Mark Dryden is business development manager of 360 Dot net
Since its introduction over six months ago, Open Banking was heralded as being the biggest improvement to UK Banking since the Cash Point back in the Summer of Love, 1967.
The legalisation permissively opens up current account data of the top 9 banks, seeking to increase competition and encourage new levels of servicing and innovation.
For the mortgage and protection industry, this creates a number of opportunities to utilise current account data for retrieving bank account statements, automatically filling out budget planners, real-time risk profiling and on-demand / on-risk protection products.
But a YouGov poll from last month revealed that almost three-quarters of UK consumers have not even heard of Open Banking with 77% harbouring concerns about sharing their data with companies other than their bank.
This certainly doesn’t mean that Open Banking is doomed to fail, rather it highlights some of the principal challenges for Open Banking, those of adoption and trust.
Unfortunately, these two factors are reliant on how banks and those nimble innovators create services and applications that wrap around Open Banking and, more importantly, how secure and successful they are.
For the mortgage intermediary with an Open Banking enabled FactFind where the customer provides access to their current account data through the intermediary’s portal, it appears that this may initially require some endorsement by the adviser to reassure the client.
But delivery through a secure online site with the inbuilt access controls given through the Open Banking API to limit who they are provided data to and for what time period, along with the persuasive GDPR underpinning the exchange, Open Banking can only have a positive impact for the mortgage industry.

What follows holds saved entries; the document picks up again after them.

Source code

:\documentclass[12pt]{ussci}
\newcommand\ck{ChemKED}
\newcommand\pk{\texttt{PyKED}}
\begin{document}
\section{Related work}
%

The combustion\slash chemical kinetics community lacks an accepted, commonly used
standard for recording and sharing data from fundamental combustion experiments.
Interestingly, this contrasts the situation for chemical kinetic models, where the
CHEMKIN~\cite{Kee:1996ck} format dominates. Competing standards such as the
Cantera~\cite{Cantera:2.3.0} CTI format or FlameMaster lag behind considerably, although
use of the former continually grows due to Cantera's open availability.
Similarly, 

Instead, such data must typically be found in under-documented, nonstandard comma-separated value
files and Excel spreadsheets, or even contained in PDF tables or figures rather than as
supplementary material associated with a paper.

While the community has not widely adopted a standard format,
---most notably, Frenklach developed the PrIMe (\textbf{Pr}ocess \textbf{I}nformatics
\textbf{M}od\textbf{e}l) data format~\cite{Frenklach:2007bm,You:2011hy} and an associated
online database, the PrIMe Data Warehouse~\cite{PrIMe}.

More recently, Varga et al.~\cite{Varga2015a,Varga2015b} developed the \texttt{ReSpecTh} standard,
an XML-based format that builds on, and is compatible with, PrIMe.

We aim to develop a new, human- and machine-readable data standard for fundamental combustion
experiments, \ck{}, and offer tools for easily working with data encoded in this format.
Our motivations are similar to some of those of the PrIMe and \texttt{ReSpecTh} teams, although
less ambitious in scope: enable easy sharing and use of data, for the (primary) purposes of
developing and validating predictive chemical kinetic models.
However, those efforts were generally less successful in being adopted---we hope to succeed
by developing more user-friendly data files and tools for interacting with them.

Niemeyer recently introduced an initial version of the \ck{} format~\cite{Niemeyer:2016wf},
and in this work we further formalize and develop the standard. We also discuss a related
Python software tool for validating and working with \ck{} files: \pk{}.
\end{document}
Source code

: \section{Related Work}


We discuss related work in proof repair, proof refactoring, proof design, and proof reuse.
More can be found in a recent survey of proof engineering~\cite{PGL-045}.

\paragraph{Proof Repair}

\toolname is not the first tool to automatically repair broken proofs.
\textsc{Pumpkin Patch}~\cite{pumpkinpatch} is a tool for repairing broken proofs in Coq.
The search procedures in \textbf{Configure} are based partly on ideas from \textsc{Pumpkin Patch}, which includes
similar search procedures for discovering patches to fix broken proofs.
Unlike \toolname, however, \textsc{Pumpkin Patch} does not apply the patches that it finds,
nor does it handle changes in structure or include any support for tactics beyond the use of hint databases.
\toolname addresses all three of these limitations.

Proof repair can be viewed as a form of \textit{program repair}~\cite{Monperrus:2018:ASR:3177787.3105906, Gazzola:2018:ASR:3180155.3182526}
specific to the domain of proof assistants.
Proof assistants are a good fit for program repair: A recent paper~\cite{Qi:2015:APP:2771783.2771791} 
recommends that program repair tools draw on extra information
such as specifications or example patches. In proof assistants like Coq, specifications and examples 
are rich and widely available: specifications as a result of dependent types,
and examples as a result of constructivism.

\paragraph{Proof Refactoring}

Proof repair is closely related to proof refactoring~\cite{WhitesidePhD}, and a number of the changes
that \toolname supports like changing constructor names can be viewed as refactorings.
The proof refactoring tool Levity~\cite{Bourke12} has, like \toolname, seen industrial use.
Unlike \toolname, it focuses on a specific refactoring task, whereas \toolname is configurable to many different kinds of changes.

Layer the ability for this data to be shared downstream in the process: clients, advisers and providers will quickly start to realise its benefits.
It is an old but well-established adage that consumers are willing to share personal data if there is a positive outcome to themselves.
If Open Banking and its many applications gain popularity, the greater likelihood it is that customers requiring mortgage and/or protection advice will be willing to share their data through Open Banking or more specifically asking the question why they cannot share their data in the first place.
True, Open Banking may have created a lot of column inches with little substance – but the signs are this is a long and slow burn, which once it catches, there will be no stopping it.